- Sire: Storm Cat
- Grandsire: Storm Bird
- Dam: Mariah's Storm
- Damsire: Rahy
- Sex: Stallion
- Foaled: 1997
- Country: United States
- Colour: Chestnut
- Breeder: Orpendale and Michael Tabor
- Owner: Sue Magnier and Michael Tabor
- Trainer: Aidan O'Brien
- Record: 13: 9–4–0
- Earnings: $3,078,989

Major wins
- Futurity Stakes (1999) Prix de la Salamandre (1999) Gladness Stakes (2000) St. James's Palace Stakes (2000) Eclipse Stakes (2000) Sussex Stakes (2000) Juddmonte International Stakes (2000) Irish Champion Stakes (2000)

Awards
- Cartier Horse of the Year (2000) Leading sire in North America (2009, 2010, 2012) Leading broodmare sire in North America (2018) Timeform rating: 132

Honours
- Giant's Causeway Stakes at Keeneland (2006– )
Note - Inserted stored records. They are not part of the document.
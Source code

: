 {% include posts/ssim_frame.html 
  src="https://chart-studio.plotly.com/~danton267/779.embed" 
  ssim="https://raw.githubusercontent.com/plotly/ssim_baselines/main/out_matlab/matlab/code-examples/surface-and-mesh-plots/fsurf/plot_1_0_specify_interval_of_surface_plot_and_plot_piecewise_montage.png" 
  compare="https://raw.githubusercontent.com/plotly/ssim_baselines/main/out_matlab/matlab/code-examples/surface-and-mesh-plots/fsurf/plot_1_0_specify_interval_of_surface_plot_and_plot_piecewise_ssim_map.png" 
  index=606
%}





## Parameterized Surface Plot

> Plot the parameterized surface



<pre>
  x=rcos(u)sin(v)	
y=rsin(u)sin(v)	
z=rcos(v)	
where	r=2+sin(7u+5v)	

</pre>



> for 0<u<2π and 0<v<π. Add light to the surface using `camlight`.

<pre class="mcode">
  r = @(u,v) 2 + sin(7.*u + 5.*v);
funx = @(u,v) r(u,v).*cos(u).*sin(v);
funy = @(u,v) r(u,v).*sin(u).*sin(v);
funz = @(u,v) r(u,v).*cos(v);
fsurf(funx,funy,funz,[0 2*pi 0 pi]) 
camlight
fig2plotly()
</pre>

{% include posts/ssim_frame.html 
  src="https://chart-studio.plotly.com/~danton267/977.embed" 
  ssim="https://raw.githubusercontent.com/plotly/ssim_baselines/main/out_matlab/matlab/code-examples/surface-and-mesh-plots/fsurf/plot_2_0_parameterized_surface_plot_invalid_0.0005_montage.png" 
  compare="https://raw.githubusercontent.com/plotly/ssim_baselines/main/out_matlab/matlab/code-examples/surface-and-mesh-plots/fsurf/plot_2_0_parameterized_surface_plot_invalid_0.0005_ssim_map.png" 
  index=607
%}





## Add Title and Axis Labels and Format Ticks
= Giant's Causeway (horse) =

American-bred, Irish-trained Thoroughbred racehorse

Giant's Causeway (14 February 1997 – 16 April 2018) was an American-bred, Irish-trained Thoroughbred racehorse who won five Group One races in Great Britain and Ireland as a three-year-old in 2000: the St James's Palace Stakes, Eclipse Stakes, Sussex Stakes, Juddmonte International Stakes and Irish Champion Stakes. He was named the 2000 Cartier Horse of the Year. The horse was sent to stud and proved to be an outstanding sire.

Nicknamed the "Iron Horse" on account of his toughness and constitution, Giant's Causeway was hailed by his trainer Aidan O'Brien as a "true champion".

==Background==
Giant's Causeway was a chestnut horse with a white blaze. He was bred in Kentucky by Coolmore Stud and Michael Tabor. His sire Storm Cat was the 1999 and 2000 leading sire in North America, and his dam Mariah's Storm also produced Freud, the 2008 leading sire in New York.

==Racing career==
===1999: Two-year-old season===
As a two-year-old in 1999, Giant's Causeway was unbeaten in three races: a maiden race at Naas, the Futurity Stakes at the Curragh and the Prix de la Salamandre at Longchamp.

===2000: Three-year-old season===
In the spring of 2000, Giant's Causeway won the Gladness Stakes at the Curragh and then finished second in both the 2000 Guineas and the Irish 2000 Guineas.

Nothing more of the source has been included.